> **DATA EXTRACTS**:

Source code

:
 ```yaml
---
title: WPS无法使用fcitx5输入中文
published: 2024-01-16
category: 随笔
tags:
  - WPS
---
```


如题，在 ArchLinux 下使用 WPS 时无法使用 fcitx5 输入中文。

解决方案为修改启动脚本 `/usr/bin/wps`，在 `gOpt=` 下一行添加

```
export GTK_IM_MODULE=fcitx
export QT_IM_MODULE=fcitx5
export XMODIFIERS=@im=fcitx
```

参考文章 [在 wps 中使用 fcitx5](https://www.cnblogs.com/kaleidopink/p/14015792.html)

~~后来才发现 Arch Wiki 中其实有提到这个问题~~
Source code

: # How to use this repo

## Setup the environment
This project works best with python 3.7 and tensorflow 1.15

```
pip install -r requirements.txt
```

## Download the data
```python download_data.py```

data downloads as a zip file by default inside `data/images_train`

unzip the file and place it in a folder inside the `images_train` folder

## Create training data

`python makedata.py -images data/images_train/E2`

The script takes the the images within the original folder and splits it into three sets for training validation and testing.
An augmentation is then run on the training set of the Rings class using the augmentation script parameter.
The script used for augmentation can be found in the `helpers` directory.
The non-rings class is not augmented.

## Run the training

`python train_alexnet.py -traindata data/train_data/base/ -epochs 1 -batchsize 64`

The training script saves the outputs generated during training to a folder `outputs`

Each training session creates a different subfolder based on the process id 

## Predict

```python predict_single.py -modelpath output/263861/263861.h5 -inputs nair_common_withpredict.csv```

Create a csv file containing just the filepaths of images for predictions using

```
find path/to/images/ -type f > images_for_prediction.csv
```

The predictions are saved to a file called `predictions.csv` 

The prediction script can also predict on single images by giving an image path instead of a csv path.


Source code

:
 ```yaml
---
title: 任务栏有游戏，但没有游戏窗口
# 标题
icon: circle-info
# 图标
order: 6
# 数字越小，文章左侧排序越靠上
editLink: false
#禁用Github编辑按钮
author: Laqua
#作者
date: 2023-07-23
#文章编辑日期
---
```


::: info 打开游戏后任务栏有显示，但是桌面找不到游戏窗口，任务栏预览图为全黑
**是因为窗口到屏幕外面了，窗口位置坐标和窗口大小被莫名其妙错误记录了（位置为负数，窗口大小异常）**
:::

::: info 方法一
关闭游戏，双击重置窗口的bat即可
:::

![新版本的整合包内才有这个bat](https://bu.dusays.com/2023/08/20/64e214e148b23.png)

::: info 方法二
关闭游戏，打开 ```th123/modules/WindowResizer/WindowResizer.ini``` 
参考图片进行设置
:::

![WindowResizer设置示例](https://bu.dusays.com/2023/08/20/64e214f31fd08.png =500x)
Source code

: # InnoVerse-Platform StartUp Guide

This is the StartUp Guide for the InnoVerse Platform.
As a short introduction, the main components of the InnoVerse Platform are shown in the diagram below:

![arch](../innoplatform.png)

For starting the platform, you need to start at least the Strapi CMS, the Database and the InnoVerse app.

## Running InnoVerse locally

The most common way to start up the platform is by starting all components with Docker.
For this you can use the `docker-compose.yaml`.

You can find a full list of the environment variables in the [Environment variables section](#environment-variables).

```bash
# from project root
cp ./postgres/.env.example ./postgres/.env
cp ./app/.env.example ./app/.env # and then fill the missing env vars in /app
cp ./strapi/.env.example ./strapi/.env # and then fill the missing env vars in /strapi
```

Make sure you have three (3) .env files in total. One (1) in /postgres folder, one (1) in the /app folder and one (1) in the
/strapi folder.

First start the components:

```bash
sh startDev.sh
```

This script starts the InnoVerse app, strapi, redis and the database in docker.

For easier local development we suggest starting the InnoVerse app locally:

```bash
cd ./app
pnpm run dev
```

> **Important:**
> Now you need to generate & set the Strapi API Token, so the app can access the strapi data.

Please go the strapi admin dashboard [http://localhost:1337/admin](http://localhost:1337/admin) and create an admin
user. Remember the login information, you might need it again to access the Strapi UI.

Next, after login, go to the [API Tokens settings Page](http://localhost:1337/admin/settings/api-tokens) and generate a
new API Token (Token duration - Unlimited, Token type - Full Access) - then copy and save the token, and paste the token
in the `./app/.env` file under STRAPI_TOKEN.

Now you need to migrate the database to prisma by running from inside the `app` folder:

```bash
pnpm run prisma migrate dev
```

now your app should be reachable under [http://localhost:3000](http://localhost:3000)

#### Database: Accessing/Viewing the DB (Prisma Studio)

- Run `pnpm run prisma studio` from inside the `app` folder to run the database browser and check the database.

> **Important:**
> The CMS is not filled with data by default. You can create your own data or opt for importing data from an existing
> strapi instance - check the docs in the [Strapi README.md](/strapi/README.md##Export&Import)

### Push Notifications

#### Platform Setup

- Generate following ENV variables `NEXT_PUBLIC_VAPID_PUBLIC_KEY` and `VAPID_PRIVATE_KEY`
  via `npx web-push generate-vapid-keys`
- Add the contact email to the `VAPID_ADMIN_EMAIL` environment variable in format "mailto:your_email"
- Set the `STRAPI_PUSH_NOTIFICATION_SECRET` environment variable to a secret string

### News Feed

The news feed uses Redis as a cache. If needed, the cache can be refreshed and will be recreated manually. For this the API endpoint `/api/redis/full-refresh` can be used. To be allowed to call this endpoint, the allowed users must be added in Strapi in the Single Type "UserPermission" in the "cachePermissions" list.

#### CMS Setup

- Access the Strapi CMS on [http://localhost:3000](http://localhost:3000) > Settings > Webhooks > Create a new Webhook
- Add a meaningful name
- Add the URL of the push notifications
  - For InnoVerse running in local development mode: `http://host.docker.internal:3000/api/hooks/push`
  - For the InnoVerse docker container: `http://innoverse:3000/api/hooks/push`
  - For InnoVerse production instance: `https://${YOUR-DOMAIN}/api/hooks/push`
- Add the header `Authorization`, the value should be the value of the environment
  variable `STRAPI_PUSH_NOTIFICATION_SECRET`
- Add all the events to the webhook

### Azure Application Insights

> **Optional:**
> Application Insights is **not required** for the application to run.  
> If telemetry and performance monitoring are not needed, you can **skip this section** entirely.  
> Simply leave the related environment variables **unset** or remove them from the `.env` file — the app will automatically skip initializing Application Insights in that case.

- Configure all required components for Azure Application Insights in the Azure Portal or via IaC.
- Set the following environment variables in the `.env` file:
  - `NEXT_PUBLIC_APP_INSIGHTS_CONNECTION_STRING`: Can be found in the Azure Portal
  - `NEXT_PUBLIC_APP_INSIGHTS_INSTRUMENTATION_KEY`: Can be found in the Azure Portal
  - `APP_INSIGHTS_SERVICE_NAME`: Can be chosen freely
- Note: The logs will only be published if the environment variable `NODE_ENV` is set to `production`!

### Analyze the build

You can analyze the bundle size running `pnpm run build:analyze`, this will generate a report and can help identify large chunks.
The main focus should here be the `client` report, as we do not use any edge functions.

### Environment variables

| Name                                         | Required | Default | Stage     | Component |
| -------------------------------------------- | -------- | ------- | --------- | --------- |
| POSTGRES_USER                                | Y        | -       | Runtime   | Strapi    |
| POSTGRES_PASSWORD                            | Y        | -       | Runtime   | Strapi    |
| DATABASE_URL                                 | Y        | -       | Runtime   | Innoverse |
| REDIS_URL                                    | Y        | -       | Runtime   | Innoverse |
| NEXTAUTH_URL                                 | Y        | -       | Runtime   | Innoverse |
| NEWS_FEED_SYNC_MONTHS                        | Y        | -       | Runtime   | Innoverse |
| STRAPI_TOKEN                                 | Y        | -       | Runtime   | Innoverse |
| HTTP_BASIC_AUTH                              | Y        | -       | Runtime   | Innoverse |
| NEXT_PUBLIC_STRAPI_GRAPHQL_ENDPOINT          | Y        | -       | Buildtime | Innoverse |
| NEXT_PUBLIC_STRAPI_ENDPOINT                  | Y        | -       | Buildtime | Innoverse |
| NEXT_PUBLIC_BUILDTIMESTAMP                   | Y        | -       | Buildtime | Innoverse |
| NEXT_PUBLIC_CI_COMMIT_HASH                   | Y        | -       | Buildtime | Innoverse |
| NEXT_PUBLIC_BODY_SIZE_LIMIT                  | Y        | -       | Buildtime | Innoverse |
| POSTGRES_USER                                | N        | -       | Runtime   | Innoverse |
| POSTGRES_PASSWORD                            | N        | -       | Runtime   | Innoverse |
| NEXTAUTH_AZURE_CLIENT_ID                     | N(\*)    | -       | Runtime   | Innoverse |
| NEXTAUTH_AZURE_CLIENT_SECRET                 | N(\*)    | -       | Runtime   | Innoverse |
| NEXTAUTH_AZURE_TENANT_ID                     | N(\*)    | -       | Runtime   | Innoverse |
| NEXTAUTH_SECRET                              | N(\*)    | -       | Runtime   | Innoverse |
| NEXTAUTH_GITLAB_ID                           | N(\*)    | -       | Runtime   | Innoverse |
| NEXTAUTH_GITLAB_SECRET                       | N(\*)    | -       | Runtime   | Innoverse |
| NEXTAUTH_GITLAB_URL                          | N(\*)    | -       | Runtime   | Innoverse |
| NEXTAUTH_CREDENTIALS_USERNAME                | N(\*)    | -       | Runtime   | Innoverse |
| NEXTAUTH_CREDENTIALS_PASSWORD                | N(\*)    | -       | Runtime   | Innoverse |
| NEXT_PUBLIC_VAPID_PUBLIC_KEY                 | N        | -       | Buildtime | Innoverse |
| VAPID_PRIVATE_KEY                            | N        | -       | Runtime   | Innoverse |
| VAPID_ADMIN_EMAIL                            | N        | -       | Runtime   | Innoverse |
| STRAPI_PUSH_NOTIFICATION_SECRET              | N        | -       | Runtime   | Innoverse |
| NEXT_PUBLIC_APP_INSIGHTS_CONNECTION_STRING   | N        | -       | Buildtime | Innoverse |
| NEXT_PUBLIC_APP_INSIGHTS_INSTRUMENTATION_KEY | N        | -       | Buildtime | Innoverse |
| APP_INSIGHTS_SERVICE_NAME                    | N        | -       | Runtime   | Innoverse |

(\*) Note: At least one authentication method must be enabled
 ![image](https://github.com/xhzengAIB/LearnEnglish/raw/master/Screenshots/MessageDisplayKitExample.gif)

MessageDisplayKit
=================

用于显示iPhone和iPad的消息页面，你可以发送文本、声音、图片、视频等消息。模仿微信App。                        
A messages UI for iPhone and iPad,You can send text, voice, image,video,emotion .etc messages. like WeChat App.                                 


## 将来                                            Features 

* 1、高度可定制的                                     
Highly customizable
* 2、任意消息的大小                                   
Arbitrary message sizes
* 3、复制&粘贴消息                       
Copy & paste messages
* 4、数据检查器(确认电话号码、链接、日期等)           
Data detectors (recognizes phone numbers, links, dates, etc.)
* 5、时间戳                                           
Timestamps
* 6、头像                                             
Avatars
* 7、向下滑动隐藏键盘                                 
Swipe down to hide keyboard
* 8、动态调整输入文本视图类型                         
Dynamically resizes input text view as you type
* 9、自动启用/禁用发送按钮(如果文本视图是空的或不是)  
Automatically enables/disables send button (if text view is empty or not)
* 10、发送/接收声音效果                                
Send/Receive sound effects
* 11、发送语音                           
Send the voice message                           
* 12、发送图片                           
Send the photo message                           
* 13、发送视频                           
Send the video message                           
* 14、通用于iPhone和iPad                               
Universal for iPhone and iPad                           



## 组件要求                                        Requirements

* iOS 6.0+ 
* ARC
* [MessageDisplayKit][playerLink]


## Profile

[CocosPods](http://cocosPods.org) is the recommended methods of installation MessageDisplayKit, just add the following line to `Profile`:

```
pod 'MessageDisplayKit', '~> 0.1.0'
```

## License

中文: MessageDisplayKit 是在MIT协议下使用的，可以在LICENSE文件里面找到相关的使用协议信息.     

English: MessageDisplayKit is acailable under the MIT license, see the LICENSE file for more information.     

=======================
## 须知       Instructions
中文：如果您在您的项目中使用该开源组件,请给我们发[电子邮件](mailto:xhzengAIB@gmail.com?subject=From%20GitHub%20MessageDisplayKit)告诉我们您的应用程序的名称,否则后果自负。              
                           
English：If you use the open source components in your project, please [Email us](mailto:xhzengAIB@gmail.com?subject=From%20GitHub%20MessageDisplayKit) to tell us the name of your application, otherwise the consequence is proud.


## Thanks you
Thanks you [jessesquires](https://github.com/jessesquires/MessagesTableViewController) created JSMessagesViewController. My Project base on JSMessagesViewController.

> **EXERCISE AIM**: Where a line of the data above includes "mailto", copy that line.

> **EXPECTED ANSWER**:
- Add the contact email to the `VAPID_ADMIN_EMAIL` environment variable in format "mailto:your_email"
中文：如果您在您的项目中使用该开源组件,请给我们发[电子邮件](mailto:xhzengAIB@gmail.com?subject=From%20GitHub%20MessageDisplayKit)告诉我们您的应用程序的名称,否则后果自负。              
English：If you use the open source components in your project, please [Email us](mailto:xhzengAIB@gmail.com?subject=From%20GitHub%20MessageDisplayKit) to tell us the name of your application, otherwise the consequence is proud.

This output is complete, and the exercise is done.